■ **WORK TASK**
List each line of the data that holds the string "textit".

■ **DATASET**
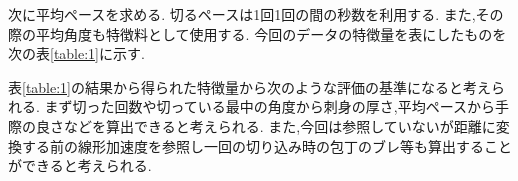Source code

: 次に平均ペースを求める.
切るペースは1回1回の間の秒数を利用する.
また,その際の平均角度も特徴料として使用する.
今回のデータの特徴量を表にしたものを次の表\ref{table:1}に示す.
\begin{table}[ht]
    \centering
    \caption{特徴量}
    \label{table:1}
\end{table}
表\ref{table:1}の結果から得られた特徴量から次のような評価の基準になると考えられる.
まず切った回数や切っている最中の角度から刺身の厚さ,平均ペースから手際の良さなどを算出できると考えられる.
また,今回は参照していないが距離に変換する前の線形加速度を参照し一回の切り込み時の包丁のブレ等も算出することができると考えられる.

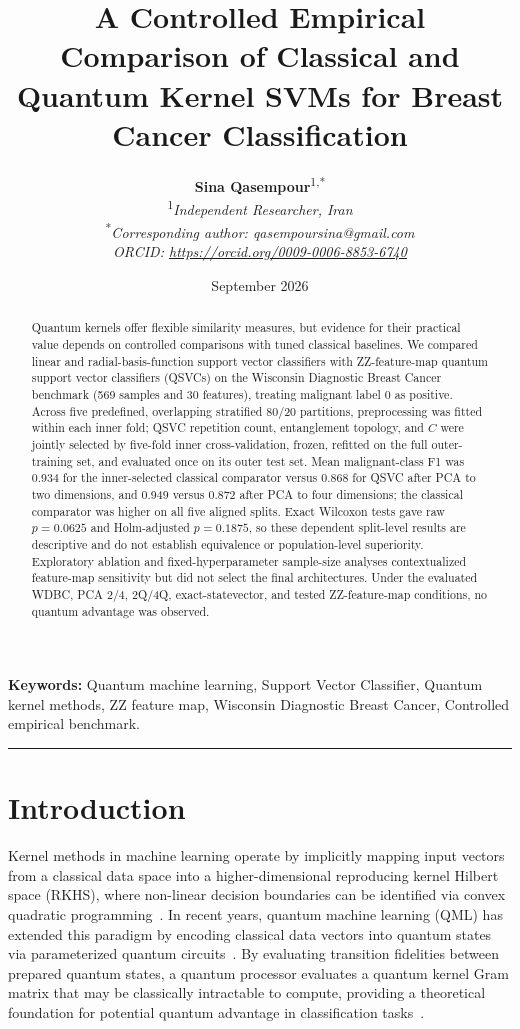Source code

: \documentclass[12pt,a4paper]{article}
\title{\textbf{A Controlled Empirical Comparison of Classical and Quantum Kernel SVMs for Breast Cancer Classification}}
\author{
  \textbf{Sina Qasempour}\textsuperscript{1,*}\\[1ex]
  \textsuperscript{1}\textit{Independent Researcher, Iran}\\
  \textsuperscript{*}\textit{Corresponding author: qasempoursina@gmail.com}\\
  \textit{ORCID: \url{https://orcid.org/0009-0006-8853-6740}}
}
\date{September 2026}
\begin{document}
\maketitle

\begin{abstract}
Quantum kernels offer flexible similarity measures, but evidence for their practical value depends on controlled comparisons with tuned classical baselines. We compared linear and radial-basis-function support vector classifiers with ZZ-feature-map quantum support vector classifiers (QSVCs) on the Wisconsin Diagnostic Breast Cancer benchmark (569 samples and 30 features), treating malignant label 0 as positive. Across five predefined, overlapping stratified 80/20 partitions, preprocessing was fitted within each inner fold; QSVC repetition count, entanglement topology, and $C$ were jointly selected by five-fold inner cross-validation, frozen, refitted on the full outer-training set, and evaluated once on its outer test set. Mean malignant-class F1 was 0.934 for the inner-selected classical comparator versus 0.868 for QSVC after PCA to two dimensions, and 0.949 versus 0.872 after PCA to four dimensions; the classical comparator was higher on all five aligned splits. Exact Wilcoxon tests gave raw $p=0.0625$ and Holm-adjusted $p=0.1875$, so these dependent split-level results are descriptive and do not establish equivalence or population-level superiority. Exploratory ablation and fixed-hyperparameter sample-size analyses contextualized feature-map sensitivity but did not select the final architectures. Under the evaluated WDBC, PCA 2/4, 2Q/4Q, exact-statevector, and tested ZZ-feature-map conditions, no quantum advantage was observed.
\end{abstract}

\noindent\textbf{Keywords:} Quantum machine learning, Support Vector Classifier, Quantum kernel methods, ZZ feature map, Wisconsin Diagnostic Breast Cancer, Controlled empirical benchmark.

\bigskip
\hrule
\bigskip

\section{Introduction}

Kernel methods in machine learning operate by implicitly mapping input vectors from a classical data space into a higher-dimensional reproducing kernel Hilbert space (RKHS), where non-linear decision boundaries can be identified via convex quadratic programming~\cite{cortes1995support, scholkopf2002learning}. In recent years, quantum machine learning (QML) has extended this paradigm by encoding classical data vectors into quantum states via parameterized quantum circuits~\cite{havlicek2019supervised, schuld2019quantum}. By evaluating transition fidelities between prepared quantum states, a quantum processor evaluates a quantum kernel Gram matrix that may be classically intractable to compute, providing a theoretical foundation for potential quantum advantage in classification tasks~\cite{huang2021power, schuld2021supervised, liu2021rigorous}.
\end{document}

■ **ANSWER AREA**
  \textsuperscript{1}\textit{Independent Researcher, Iran}\\
  \textsuperscript{*}\textit{Corresponding author: qasempoursina@gmail.com}\\
  \textit{ORCID: \url{https://orcid.org/0009-0006-8853-6740}}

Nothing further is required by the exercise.